Étienne Polverel (1742 Beam, France - 1795 Paris) – Arrived in Le Cap aboard the America as a Civil Commissioner to Saint-Domingue on September 17, 1792, along with Léger Félicité Sonthonax and Jean-Antoine Ailhaud. (Dubois, p. 142) Polverel was given charge of the West, and when Ailhaud abandoned his post, he took responsibility for the South as well. (Fick, p. 315 n3)
When Polverel's son was seized as a hostage, General Galbaud proposed to exchange the boy for the general's brother, César Galbaud, who had been taken prisoner by the Commissioners. (Heinl, p. 56) Polverel replied: "I adore my son, but he cannot be exchanged for the life of a traitor. Please do not refer to this matter again." (Parkinson, p. 68)
Polverel followed his fellow commisioners Sonthonax August 29, 1793 proclamation abolishing slavery in the North of Saint-Domingue (French text) two weeks later, in September 1793, by a similar decree, thus abolishing slavery in the rest of the colony.
Étienne Polverel was a lawyer, and was appointed a French public prosecutor in 1791. He died in April 1795, shortly after the beginning of a trial in which he and Sonthonax were accused by white colonists of treasonous activities in Saint-Domingue. At the end of the nine-months-long trial, the Commissioners were exonerated of this charge.
- Dubois, Laurent. (2004). Avengers of the New World: The Story of the Haitian Revolution.

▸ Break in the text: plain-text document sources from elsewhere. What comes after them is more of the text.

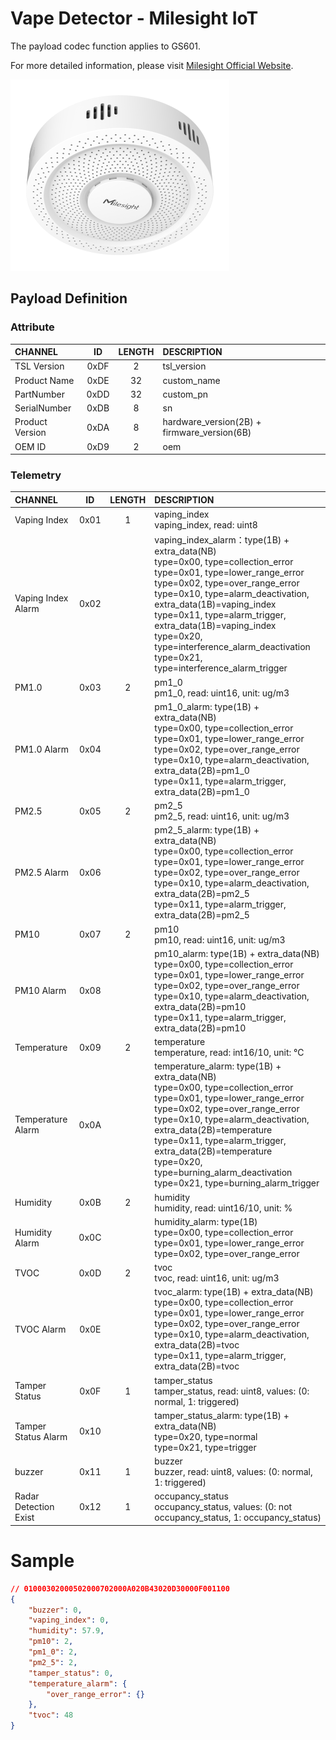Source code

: # Vape Detector - Milesight IoT

The payload codec function applies to GS601.

For more detailed information, please visit [Milesight Official Website](https://www.milesight.com).

![GS601](GS601.png)

## Payload Definition

### Attribute

| CHANNEL         |  ID  | LENGTH | DESCRIPTION                                 |
| :-------------- | :--: | :----: | :------------------------------------------ |
| TSL Version     | 0xDF |   2    | tsl_version                                 |
| Product Name    | 0xDE |   32   | custom_name                                 |
| PartNumber      | 0xDD |   32   | custom_pn                                   |
| SerialNumber    | 0xDB |   8    | sn                                          |
| Product Version | 0xDA |   8    | hardware_version(2B) + firmware_version(6B) |
| OEM ID          | 0xD9 |   2    | oem                                         |

### Telemetry

| CHANNEL               |  ID  | LENGTH | DESCRIPTION                                                                                                                                                                                                                                                                                                                                                                                                |
| :-------------------- | :--: | :----: | :--------------------------------------------------------------------------------------------------------------------------------------------------------------------------------------------------------------------------------------------------------------------------------------------------------------------------------------------------------------------------------------------------------- |
| Vaping Index          | 0x01 |   1    | vaping_index<br />vaping_index, read: uint8                                                                                                                                                                                                                                                                                                                                                                |
| Vaping Index Alarm    | 0x02 |        | vaping_index_alarm：type(1B) + extra_data(NB)<br />type=0x00, type=collection_error<br />type=0x01, type=lower_range_error<br />type=0x02, type=over_range_error<br />type=0x10, type=alarm_deactivation, extra_data(1B)=vaping_index<br />type=0x11, type=alarm_trigger, extra_data(1B)=vaping_index<br />type=0x20, type=interference_alarm_deactivation<br />type=0x21, type=interference_alarm_trigger |
| PM1.0                 | 0x03 |   2    | pm1_0<br />pm1_0, read: uint16, unit: ug/m3                                                                                                                                                                                                                                                                                                                                                                |
| PM1.0 Alarm           | 0x04 |        | pm1_0_alarm: type(1B) + extra_data(NB)<br />type=0x00, type=collection_error<br />type=0x01, type=lower_range_error<br />type=0x02, type=over_range_error<br />type=0x10, type=alarm_deactivation, extra_data(2B)=pm1_0<br />type=0x11, type=alarm_trigger, extra_data(2B)=pm1_0                                                                                                                           |
| PM2.5                 | 0x05 |   2    | pm2_5<br />pm2_5, read: uint16, unit: ug/m3                                                                                                                                                                                                                                                                                                                                                                |
| PM2.5 Alarm           | 0x06 |        | pm2_5_alarm: type(1B) + extra_data(NB)<br />type=0x00, type=collection_error<br />type=0x01, type=lower_range_error<br />type=0x02, type=over_range_error<br />type=0x10, type=alarm_deactivation, extra_data(2B)=pm2_5<br />type=0x11, type=alarm_trigger, extra_data(2B)=pm2_5                                                                                                                           |
| PM10                  | 0x07 |   2    | pm10<br />pm10, read: uint16, unit: ug/m3                                                                                                                                                                                                                                                                                                                                                                  |
| PM10 Alarm            | 0x08 |        | pm10_alarm: type(1B) + extra_data(NB)<br />type=0x00, type=collection_error<br />type=0x01, type=lower_range_error<br />type=0x02, type=over_range_error<br />type=0x10, type=alarm_deactivation, extra_data(2B)=pm10<br />type=0x11, type=alarm_trigger, extra_data(2B)=pm10                                                                                                                              |
| Temperature           | 0x09 |   2    | temperature<br />temperature, read: int16/10, unit: ℃                                                                                                                                                                                                                                                                                                                                                      |
| Temperature Alarm     | 0x0A |        | temperature_alarm: type(1B) + extra_data(NB)<br />type=0x00, type=collection_error<br />type=0x01, type=lower_range_error<br />type=0x02, type=over_range_error<br />type=0x10, type=alarm_deactivation, extra_data(2B)=temperature<br />type=0x11, type=alarm_trigger, extra_data(2B)=temperature<br />type=0x20, type=burning_alarm_deactivation<br />type=0x21, type=burning_alarm_trigger              |
| Humidity              | 0x0B |   2    | humidity<br />humidity, read: uint16/10, unit: %                                                                                                                                                                                                                                                                                                                                                           |
| Humidity Alarm        | 0x0C |        | humidity_alarm: type(1B)<br />type=0x00, type=collection_error<br />type=0x01, type=lower_range_error<br />type=0x02, type=over_range_error                                                                                                                                                                                                                                                                |
| TVOC                  | 0x0D |   2    | tvoc<br />tvoc, read: uint16, unit: ug/m3                                                                                                                                                                                                                                                                                                                                                                  |
| TVOC Alarm            | 0x0E |        | tvoc_alarm: type(1B) + extra_data(NB)<br />type=0x00, type=collection_error<br />type=0x01, type=lower_range_error<br />type=0x02, type=over_range_error<br />type=0x10, type=alarm_deactivation, extra_data(2B)=tvoc<br />type=0x11, type=alarm_trigger, extra_data(2B)=tvoc                                                                                                                              |
| Tamper Status         | 0x0F |   1    | tamper_status<br />tamper_status, read: uint8, values: (0: normal, 1: triggered)                                                                                                                                                                                                                                                                                                                           |
| Tamper Status Alarm   | 0x10 |        | tamper_status_alarm: type(1B) + extra_data(NB)<br />type=0x20, type=normal<br />type=0x21, type=trigger                                                                                                                                                                                                                                                                                                    |
| buzzer                | 0x11 |   1    | buzzer<br />buzzer, read: uint8, values: (0: normal, 1: triggered)                                                                                                                                                                                                                                                                                                                                         |
| Radar Detection Exist | 0x12 |   1    | occupancy_status<br />occupancy_status, values: (0: not occupancy_status, 1: occupancy_status)                                                                                                                                                                                                                                                                                                             |

# Sample

```json
// 01000302000502000702000A020B43020D30000F001100
{
    "buzzer": 0,
    "vaping_index": 0,
    "humidity": 57.9,
    "pm10": 2,
    "pm1_0": 2,
    "pm2_5": 2,
    "tamper_status": 0,
    "temperature_alarm": {
        "over_range_error": {}
    },
    "tvoc": 48
}
```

Cambridge, MA: The Belknap Press of Harvard University Press. ISBN 0-674-01304-2.
- Parkinson, Wenda (1978). This Gilded African. London: Quartet Books. ISBN 0-7043-2187-4
- Fick, Carolyn E. (1990). The Making of Haiti: The Saint Domingue Revolution from Below. Knoxville: The University of Tennessee Press. ISBN 0-87049-667-0.